=== Dataset records ===

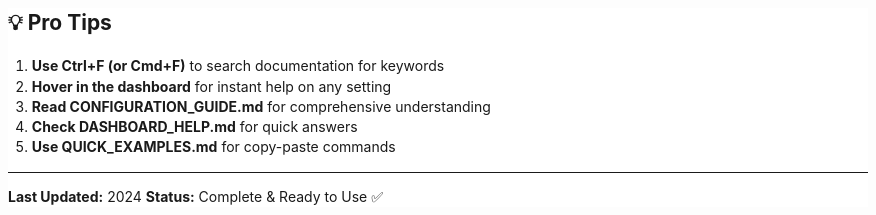 
## 💡 Pro Tips

1. **Use Ctrl+F (or Cmd+F)** to search documentation for keywords
2. **Hover in the dashboard** for instant help on any setting
3. **Read CONFIGURATION_GUIDE.md** for comprehensive understanding
4. **Check DASHBOARD_HELP.md** for quick answers
5. **Use QUICK_EXAMPLES.md** for copy-paste commands

---

**Last Updated:** 2024
**Status:** Complete & Ready to Use ✅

===

*Directions for this task*.
Print out the entries above word for word from the first line to the line containing "4. **Check DASHBOARD_HELP.md**", both included, omitting the pictures.

*Response to this task*.
## 💡 Pro Tips

1. **Use Ctrl+F (or Cmd+F)** to search documentation for keywords
2. **Hover in the dashboard** for instant help on any setting
3. **Read CONFIGURATION_GUIDE.md** for comprehensive understanding
4. **Check DASHBOARD_HELP.md** for quick answers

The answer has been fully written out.